By Cynthia Meyersohn
Picking up from Part 2 of this series where we left off having replicated the data a minimum of nine times, we will continue to identify additional data replication stages as we trace through the data processes outlined in “Build a Schema-On-Read Analytics Pipeline Using Amazon Athena”, by Ujjwal Ratan, Sep. 29, 2017, on the AWS Big Data Blog, https://aws.amazon.com/blogs/big-data/build-a-schema-on-read-analytics-pipeline-using-amazon-athena/ (Ratan, 2017).
Keep in mind that my series of articles is following the breakdown of the AWS Schema-on-Read analytics pipeline with a focus on data movement and replication to answer the question, “Does the size of the data now being delivered to the business make a compelling argument that the data should not be moved around as much?” I believe one of our goals should be to reduce the number of times volumes of data are moved around or replicated.

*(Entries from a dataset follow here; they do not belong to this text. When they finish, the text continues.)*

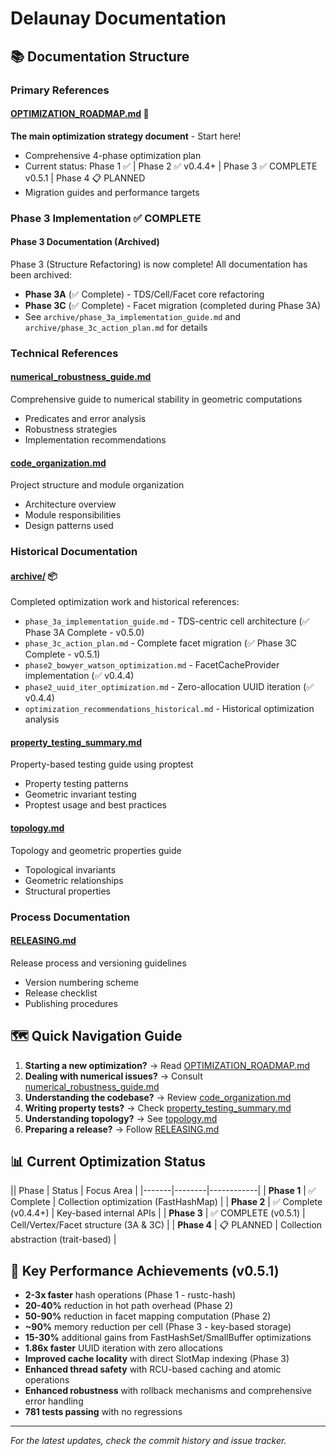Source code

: # Delaunay Documentation

## 📚 Documentation Structure

### Primary References

#### **[OPTIMIZATION_ROADMAP.md](./OPTIMIZATION_ROADMAP.md)** 🎯

**The main optimization strategy document** - Start here!

- Comprehensive 4-phase optimization plan
- Current status: Phase 1 ✅ | Phase 2 ✅ v0.4.4+ | Phase 3 ✅ COMPLETE v0.5.1 | Phase 4 📋 PLANNED
- Migration guides and performance targets

### Phase 3 Implementation ✅ COMPLETE

#### Phase 3 Documentation (Archived)

Phase 3 (Structure Refactoring) is now complete! All documentation has been archived:

- **Phase 3A** (✅ Complete) - TDS/Cell/Facet core refactoring
- **Phase 3C** (✅ Complete) - Facet migration (completed during Phase 3A)
- See `archive/phase_3a_implementation_guide.md` and `archive/phase_3c_action_plan.md` for details

### Technical References

#### **[numerical_robustness_guide.md](./numerical_robustness_guide.md)**

Comprehensive guide to numerical stability in geometric computations

- Predicates and error analysis
- Robustness strategies
- Implementation recommendations

#### **[code_organization.md](./code_organization.md)**

Project structure and module organization

- Architecture overview
- Module responsibilities
- Design patterns used

### Historical Documentation

#### **[archive/](./archive/)** 📦

Completed optimization work and historical references:

- `phase_3a_implementation_guide.md` - TDS-centric cell architecture (✅ Phase 3A Complete - v0.5.0)
- `phase_3c_action_plan.md` - Complete facet migration (✅ Phase 3C Complete - v0.5.1)
- `phase2_bowyer_watson_optimization.md` - FacetCacheProvider implementation (✅ v0.4.4)
- `phase2_uuid_iter_optimization.md` - Zero-allocation UUID iteration (✅ v0.4.4)
- `optimization_recommendations_historical.md` - Historical optimization analysis

#### **[property_testing_summary.md](./property_testing_summary.md)**

Property-based testing guide using proptest

- Property testing patterns
- Geometric invariant testing
- Proptest usage and best practices

#### **[topology.md](./topology.md)**

Topology and geometric properties guide

- Topological invariants
- Geometric relationships
- Structural properties

### Process Documentation

#### **[RELEASING.md](./RELEASING.md)**

Release process and versioning guidelines

- Version numbering scheme
- Release checklist
- Publishing procedures

## 🗺️ Quick Navigation Guide

1. **Starting a new optimization?** → Read [OPTIMIZATION_ROADMAP.md](./OPTIMIZATION_ROADMAP.md)
2. **Dealing with numerical issues?** → Consult [numerical_robustness_guide.md](./numerical_robustness_guide.md)
3. **Understanding the codebase?** → Review [code_organization.md](./code_organization.md)
4. **Writing property tests?** → Check [property_testing_summary.md](./property_testing_summary.md)
5. **Understanding topology?** → See [topology.md](./topology.md)
6. **Preparing a release?** → Follow [RELEASING.md](./RELEASING.md)

## 📊 Current Optimization Status

|| Phase | Status | Focus Area |
|-------|--------|------------|
| **Phase 1** | ✅ Complete | Collection optimization (FastHashMap) |
| **Phase 2** | ✅ Complete (v0.4.4+) | Key-based internal APIs |
| **Phase 3** | ✅ COMPLETE (v0.5.1) | Cell/Vertex/Facet structure (3A & 3C) |
| **Phase 4** | 📋 PLANNED | Collection abstraction (trait-based) |

## 🎯 Key Performance Achievements (v0.5.1)

- **2-3x faster** hash operations (Phase 1 - rustc-hash)
- **20-40%** reduction in hot path overhead (Phase 2)
- **50-90%** reduction in facet mapping computation (Phase 2)
- **~90%** memory reduction per cell (Phase 3 - key-based storage)
- **15-30%** additional gains from FastHashSet/SmallBuffer optimizations
- **1.86x faster** UUID iteration with zero allocations
- **Improved cache locality** with direct SlotMap indexing (Phase 3)
- **Enhanced thread safety** with RCU-based caching and atomic operations
- **Enhanced robustness** with rollback mechanisms and comprehensive error handling
- **781 tests passing** with no regressions

---

*For the latest updates, check the commit history and issue tracker.*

Continued from Step 3 – Reporting table …
Step 4 – Amazon QuickSight dashboard
Finally, with the data separated into a number of different results files (.csv) located in a separate S3 bucket, the data is ready to be read into the Athena “table” for reporting. Let’s hope that every one of the three query outputs are identical in format and layout, otherwise you’re building three different reporting definitions, one for each layout.
Fortunately, in the author’s example, all three queries produce the same layout – meaning it’s a single Athena “table”.
Step 5 – Incremental data ingestion
Last but not least, the author addresses incremental data loads. Really? … at the end of the process you’re going to figure out how to maintain the data for operational continuity? Shouldn’t that have been planned at Step 1? Maybe that’s something the architect should have considered in his initial design, but apparently incremental loads/operational continuity didn’t make the cut for the set of “important criteria” that must be considered when designing an analytical platform …
So, because the incremental or ongoing ingest process wasn’t planned upfront, and therefore, is not pattern-based or repeatable; new ETL processes must be written to ingest incremental data and refresh all the data as it moves up the chain to the reporting tables. That doesn’t strike me as a sustainable process, and why are those incremental processes so different from the initial load processes that they have to be separate?
As a matter of fact, the incremental load processes seem much more complex than the initial load processes. It is quite possible that the complexity of these incremental processes is attributable to the limitations in delta processing available in a PSA. Add to the complexity of these incremental processes what appears to be exponential data replication. The data has now moved 10+ times.
Why are we doing this? Doesn’t virtualization (creating a view) do the same thing without replicating the data? How is this at all sustainable or an improvement?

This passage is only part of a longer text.